Weather variability risks slow climate adaptation: An empirical analysis of forestry
研究了美国东部林地所有者因天气变异性而延迟气候适应决策的现象,发现寒冷天气变异性会显著减缓从耐寒天然林转向高价值松树种植园的速度,且忽视未来天气变异性下降会低估适应路径。
The timing of climate adaptation decisions can have substantial consequences for the assessment of climate damages. Since weather variability can create risks for natural resource management that differ across adaptation choices, such variability has the potential to alter the speed of climate adaptation. This paper estimates the effect of weather variability on the timing of adaptation decisions of forest landowners in the Eastern United States. A discrete-choice econometric model of forest management is estimated and used in a bio-economic simulation that shows how variability in cold temperatures can significantly slow the rate of adapting from cold-tolerant natural hardwood forests to cold-sensitive, but highly valuable pine plantations.

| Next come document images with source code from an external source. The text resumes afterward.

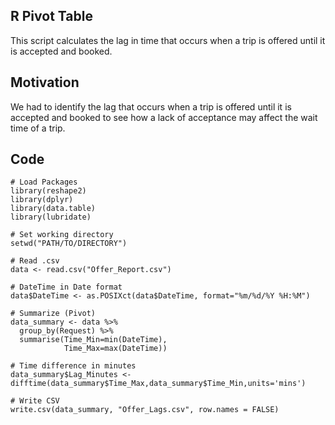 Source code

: ## R Pivot Table
This script calculates the lag in time that occurs when a trip is offered until it is accepted and booked.

## Motivation
We had to identify the lag that occurs when a trip is offered until it is accepted and booked to see how a lack of acceptance may affect the wait time of a trip.

## Code
```
# Load Packages
library(reshape2)
library(dplyr)
library(data.table)
library(lubridate)

# Set working directory
setwd("PATH/TO/DIRECTORY")

# Read .csv
data <- read.csv("Offer_Report.csv")

# DateTime in Date format
data$DateTime <- as.POSIXct(data$DateTime, format="%m/%d/%Y %H:%M")

# Summarize (Pivot)
data_summary <- data %>%
  group_by(Request) %>%
  summarise(Time_Min=min(DateTime),
            Time_Max=max(DateTime))

# Time difference in minutes
data_summary$Lag_Minutes <- difftime(data_summary$Time_Max,data_summary$Time_Min,units='mins')

# Write CSV
write.csv(data_summary, "Offer_Lags.csv", row.names = FALSE)
```

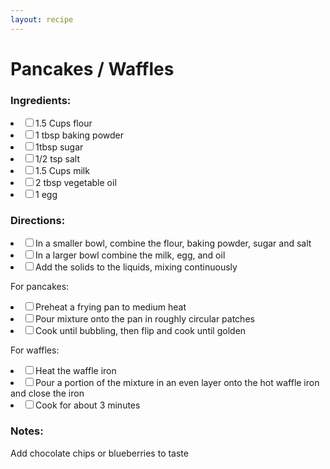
 ```yaml
---
layout: recipe
---
```


# Pancakes / Waffles

### Ingredients:

<li><label><input type="checkbox">1.5 Cups flour</label></li>
<li><label><input type="checkbox">1 tbsp baking powder</label></li>
<li><label><input type="checkbox">1tbsp sugar</label></li>
<li><label><input type="checkbox">1/2 tsp salt</label></li>
<li><label><input type="checkbox">1.5 Cups milk</label></li>
<li><label><input type="checkbox">2 tbsp vegetable oil</label></li>
<li><label><input type="checkbox">1 egg</label></li>

### Directions:

<li><label><input type="checkbox">In a smaller bowl, combine the flour, baking powder, sugar and salt</label></li>
<li><label><input type="checkbox">In a larger bowl combine the milk, egg, and oil</label></li>
<li><label><input type="checkbox">Add the solids to the liquids, mixing continuously</label></li>

For pancakes:

<li><label><input type="checkbox">Preheat a frying pan to medium heat</label></li>
<li><label><input type="checkbox">Pour mixture onto the pan in roughly circular patches</label></li>
<li><label><input type="checkbox">Cook until bubbling, then flip and cook until golden</label></li>

For waffles:

<li><label><input type="checkbox">Heat the waffle iron</label></li>
<li><label><input type="checkbox">Pour a portion of the mixture in an even layer onto the hot waffle iron and close the iron</label></li>
<li><label><input type="checkbox">Cook for about 3 minutes</label></li>

### Notes:

Add chocolate chips or blueberries to taste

The range of weather variability in climate projections and across the landscape generates large differences in adaptation timing. Ignoring projected future decreases in weather variability results in a large downward bias in estimating future paths of climate adaptation. Since pine plantations produce fewer non-market ecosystem services than natural hardwood forests, an important source of future conservation uncertainty is the economic response of private forest landowners to changing weather variability.